Member of the Kerala Legislative Assembly
- In office 1977–1979
- Preceded by: C. Govinda Panicker
- Succeeded by: K. Sankaranarayanan
- Constituency: Sreekrishnapuram

Personal details
- Born: 11 April 1929 British India
- Died: 13 July 1984 (aged 55)
- Spouse: P. Lakshmikutty
- Children: 3

= K. Sukumaranunni =

Indian politician

K. Sukumaranunni (11 April 1929 - 13 July 1984) was a teacher, service union activist, short story writer and politician from Kerala, India. He represented Sreekrishnapuram Assembly constituency in the 5th Kerala Legislative Assembly.

==Biography==
K. Sukumaranunni was born on April 11, 1929, the son of Chinnammalu Vayankaramma. He died on July 13, 1984.

==Political career==
As a member of Indian National Congress, Sukumaranunni served as the member of All India Congress Committee and Kerala Pradesh Congress Committee and treasurer of Palakkad District Congress Committee.
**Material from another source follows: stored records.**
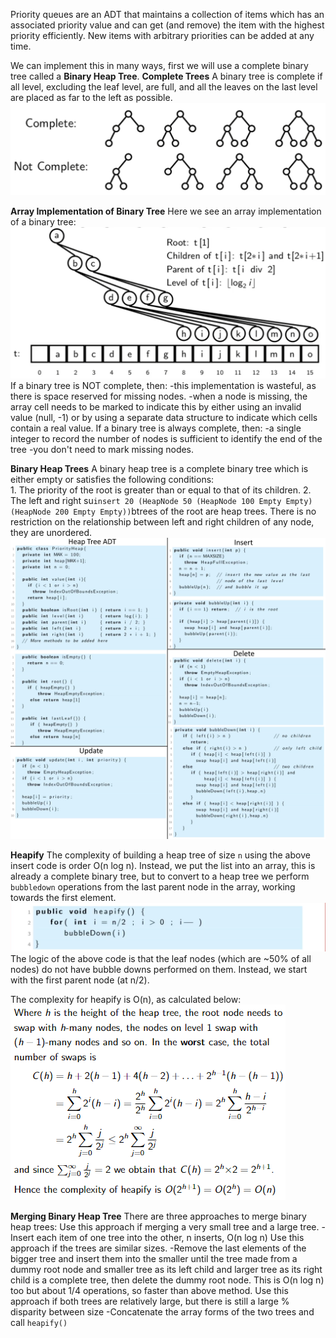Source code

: Priority queues are an ADT that maintains a collection of items which has an associated priority value and can get (and remove) the item with the highest priority efficiently. New items with arbitrary priorities can be added at any time.

We can implement this in many ways, first we will use a complete binary tree called a **Binary Heap Tree**. 
**Complete Trees**
A binary tree is complete if all level, excluding the leaf level, are full, and all the leaves on the last level are placed as far to the left as possible.
![](Images/chrome_rKjwDXcX23.png)

**Array Implementation of Binary Tree**
Here we see an array implementation of a binary tree:
![](Images/chrome_NIG2Xa8pjQ.png)
If a binary tree is NOT complete, then:
	-this implementation is wasteful, as there is space reserved for missing nodes.
	-when a node is missing, the array cell needs to be marked to indicate this by either using an invalid value (null, -1) or by using a separate data structure to indicate which cells contain a real value.
If a binary tree is always complete, then:
	-a single integer to record the number of nodes is sufficient to identify the end of the tree
	-you don't need to mark missing nodes.

**Binary Heap Trees**
A binary heap tree is a complete binary tree which is either empty or satisfies the following conditions:  
	1. The priority of the root is greater than or equal to that of its children. 
	2. The left and right su`insert 20 (HeapNode 50 (HeapNode 100 Empty Empty) (HeapNode 200 Empty Empty))`btrees of the root are heap trees.
There is no restriction on the relationship between left and right children of any node, they are unordered.
![](Images/HEAP.png)

**Heapify**
The complexity of building a heap tree of size `n` using the above insert code is order O(n log n). 
Instead, we put the list into an array, this is already a complete binary tree, but to convert to a heap tree we perform `bubbledown` operations from the last parent node in the array, working towards the first element.
![](Images/chrome_Ir6nSsPXA1.png)
The logic of the above code is that the leaf nodes (which are ~50% of all nodes) do not have bubble downs performed on them. Instead, we start with the first parent node (at n/2).

The complexity for heapify is O(n), as calculated below:
![](Images/chrome_wHbqgmoYrq.png)

**Merging Binary Heap Tree**
There are three approaches to merge binary heap trees:
Use this approach if merging a very small tree and a large tree. 
	-Insert each item of one tree into the other, n inserts, O(n log n)
Use this approach if the trees are similar sizes.
	-Remove the last elements of the bigger tree and insert them into the smaller until the tree made from a dummy root node and smaller tree as its left child and larger tree as its right child is a complete tree, then delete the dummy root node. This is O(n log n) too but about 1/4 operations, so faster than above method.
Use this approach if both trees are relatively large, but there is still a large % disparity between size
	-Concatenate the array forms of the two trees and call `heapify()`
While working as a teacher he held several positions including treasurer of All India Federation of Educational Associations, general secretary and state president of Kerala Aided Primary Teachers Union and state convener of Teachers Cell.

Sukumaranunni represented Sreekrishnapuram Assembly constituency in the 5th Kerala Legislative Assembly.

==Literary works==
- Unnathi, Short Stories (1957)
- Rajan, Short Stories (1959)

==Legacy==
In honor of him, who is also a teacher, the Sukumaranunni Educational Trust established Sukumaranunni Award. The award, which includes a cash prize of 10,001 Indian rupees, a memento and a citation, is given to the best teachers in the state.